My love affair with Fiji began on a family visit when I was just five years old. I've lost count of the number of times I've holidayed there. I'm guessing it's over twenty, possibly close to thirty.
We visited Treasure Island even before its swimming pool was built. In 1971 Suliana, the housekeeper who tended to our room each day at Plantation Island Resort, pleaded unsuccessfully with my mother that we take her back to Hawkes Bay with us to be our maid.
I was a teenager when the (then) Regent hotel was built at Denarau. We embraced this five-star luxury rapidly. There was air-conditioning and an anonymity that the small island resorts didn't offer. At the Regent you could have a beach holiday without ever getting sand between your toes.

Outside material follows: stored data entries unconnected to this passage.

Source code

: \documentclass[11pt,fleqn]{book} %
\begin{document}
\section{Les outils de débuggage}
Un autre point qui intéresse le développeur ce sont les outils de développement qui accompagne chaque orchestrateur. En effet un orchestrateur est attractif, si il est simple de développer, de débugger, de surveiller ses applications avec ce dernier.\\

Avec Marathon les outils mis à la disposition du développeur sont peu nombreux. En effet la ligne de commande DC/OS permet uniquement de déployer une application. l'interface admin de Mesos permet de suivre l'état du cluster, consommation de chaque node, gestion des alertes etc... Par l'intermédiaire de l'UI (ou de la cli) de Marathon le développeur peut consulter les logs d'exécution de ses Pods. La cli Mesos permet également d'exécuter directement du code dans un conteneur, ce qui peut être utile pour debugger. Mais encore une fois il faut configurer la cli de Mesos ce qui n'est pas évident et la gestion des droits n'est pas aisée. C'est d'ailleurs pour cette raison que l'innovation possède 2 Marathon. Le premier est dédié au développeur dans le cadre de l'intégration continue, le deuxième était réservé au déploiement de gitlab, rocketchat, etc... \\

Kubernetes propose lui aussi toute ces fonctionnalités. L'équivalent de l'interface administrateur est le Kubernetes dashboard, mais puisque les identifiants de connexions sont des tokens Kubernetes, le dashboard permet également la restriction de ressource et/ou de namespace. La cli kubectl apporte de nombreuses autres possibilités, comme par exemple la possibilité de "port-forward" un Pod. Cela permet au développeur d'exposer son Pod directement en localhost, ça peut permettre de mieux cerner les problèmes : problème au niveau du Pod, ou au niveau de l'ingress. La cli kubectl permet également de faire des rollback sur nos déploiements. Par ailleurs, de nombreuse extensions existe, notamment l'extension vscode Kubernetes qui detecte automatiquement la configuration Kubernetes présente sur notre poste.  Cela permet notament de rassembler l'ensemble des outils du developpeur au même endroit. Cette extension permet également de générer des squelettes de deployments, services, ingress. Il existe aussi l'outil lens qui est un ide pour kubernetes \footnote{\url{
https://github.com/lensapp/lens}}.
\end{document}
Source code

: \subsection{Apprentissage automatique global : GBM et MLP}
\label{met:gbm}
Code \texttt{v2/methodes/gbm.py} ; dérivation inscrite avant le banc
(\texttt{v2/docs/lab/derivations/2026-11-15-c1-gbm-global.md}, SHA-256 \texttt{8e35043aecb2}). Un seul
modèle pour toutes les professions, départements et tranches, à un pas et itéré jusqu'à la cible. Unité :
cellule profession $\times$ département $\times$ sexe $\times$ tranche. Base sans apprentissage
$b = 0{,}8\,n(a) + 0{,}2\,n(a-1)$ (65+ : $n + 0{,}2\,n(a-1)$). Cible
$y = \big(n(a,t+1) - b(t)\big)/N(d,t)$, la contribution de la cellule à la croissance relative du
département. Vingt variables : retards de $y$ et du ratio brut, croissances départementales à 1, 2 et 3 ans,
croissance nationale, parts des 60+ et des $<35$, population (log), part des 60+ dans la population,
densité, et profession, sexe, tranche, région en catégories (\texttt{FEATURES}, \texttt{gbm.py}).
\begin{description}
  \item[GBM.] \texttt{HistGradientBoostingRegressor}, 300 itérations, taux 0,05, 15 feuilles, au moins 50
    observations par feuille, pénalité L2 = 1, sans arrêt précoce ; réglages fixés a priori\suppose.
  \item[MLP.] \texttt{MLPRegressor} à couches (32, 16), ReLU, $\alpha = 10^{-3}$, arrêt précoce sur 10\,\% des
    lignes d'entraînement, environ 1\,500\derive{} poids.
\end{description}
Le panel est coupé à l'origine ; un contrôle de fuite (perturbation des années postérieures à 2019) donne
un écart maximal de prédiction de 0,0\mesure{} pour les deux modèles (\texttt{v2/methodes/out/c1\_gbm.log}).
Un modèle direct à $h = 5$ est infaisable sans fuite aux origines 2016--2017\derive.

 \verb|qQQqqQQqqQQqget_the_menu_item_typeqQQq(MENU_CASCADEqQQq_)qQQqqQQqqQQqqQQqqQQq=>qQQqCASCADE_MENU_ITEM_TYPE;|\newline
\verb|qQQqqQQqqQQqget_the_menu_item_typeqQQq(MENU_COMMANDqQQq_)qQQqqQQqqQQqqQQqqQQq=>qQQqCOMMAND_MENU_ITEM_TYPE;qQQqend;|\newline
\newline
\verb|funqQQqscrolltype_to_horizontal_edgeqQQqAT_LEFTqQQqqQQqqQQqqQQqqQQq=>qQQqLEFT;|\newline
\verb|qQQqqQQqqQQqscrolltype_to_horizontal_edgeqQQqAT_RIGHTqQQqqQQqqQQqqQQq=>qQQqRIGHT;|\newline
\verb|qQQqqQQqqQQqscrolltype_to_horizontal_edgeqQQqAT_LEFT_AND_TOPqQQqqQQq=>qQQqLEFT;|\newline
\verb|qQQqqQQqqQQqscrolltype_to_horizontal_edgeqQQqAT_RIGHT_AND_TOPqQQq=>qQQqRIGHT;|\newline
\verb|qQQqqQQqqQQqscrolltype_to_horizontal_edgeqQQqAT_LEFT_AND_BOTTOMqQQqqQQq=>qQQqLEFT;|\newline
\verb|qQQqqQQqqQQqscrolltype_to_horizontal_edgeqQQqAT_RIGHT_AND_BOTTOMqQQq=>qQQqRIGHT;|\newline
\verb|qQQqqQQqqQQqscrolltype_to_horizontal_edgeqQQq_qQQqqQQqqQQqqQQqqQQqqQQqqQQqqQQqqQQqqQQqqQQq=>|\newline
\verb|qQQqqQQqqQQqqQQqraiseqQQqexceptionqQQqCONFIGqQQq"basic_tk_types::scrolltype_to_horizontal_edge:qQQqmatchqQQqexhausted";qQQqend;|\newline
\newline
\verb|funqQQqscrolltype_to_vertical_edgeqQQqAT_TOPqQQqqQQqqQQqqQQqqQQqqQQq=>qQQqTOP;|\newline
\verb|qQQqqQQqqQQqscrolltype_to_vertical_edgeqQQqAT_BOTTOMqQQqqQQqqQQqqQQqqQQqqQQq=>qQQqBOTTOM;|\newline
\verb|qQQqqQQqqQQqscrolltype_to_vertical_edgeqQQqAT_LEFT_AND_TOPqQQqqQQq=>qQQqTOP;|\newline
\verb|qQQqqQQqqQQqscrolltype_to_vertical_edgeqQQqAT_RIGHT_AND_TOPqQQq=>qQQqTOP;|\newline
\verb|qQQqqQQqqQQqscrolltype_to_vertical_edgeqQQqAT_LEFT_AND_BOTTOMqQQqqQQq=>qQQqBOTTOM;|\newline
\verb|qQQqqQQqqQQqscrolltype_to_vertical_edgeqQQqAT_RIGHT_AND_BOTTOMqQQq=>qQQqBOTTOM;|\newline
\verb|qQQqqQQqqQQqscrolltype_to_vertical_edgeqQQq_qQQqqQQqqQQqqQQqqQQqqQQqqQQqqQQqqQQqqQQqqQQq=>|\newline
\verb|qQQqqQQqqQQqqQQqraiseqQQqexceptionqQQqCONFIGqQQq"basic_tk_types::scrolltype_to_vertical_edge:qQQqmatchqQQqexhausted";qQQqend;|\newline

We watched the new Sheraton hotel being built nearby and wondered who on earth would choose a pink palace with fountains in the lobby over the Regent's authentic architecture and tapa cloth wall hangings. But as soon as the Sheraton opened, we promptly switched allegiances and declared the Regent "gloomy and a bit tired". How fickle.
In the late eighties I fell down an exposed well at Musket Cove on the way back from the bar. Luckily my landing was softened by a thick layer of mud. Another year at Musket Cove my brother got the Bridgemans banned from ever hiring golf buggies again. In the nineties my future husband and I spent a week at the exclusive Vatulele Island Resort.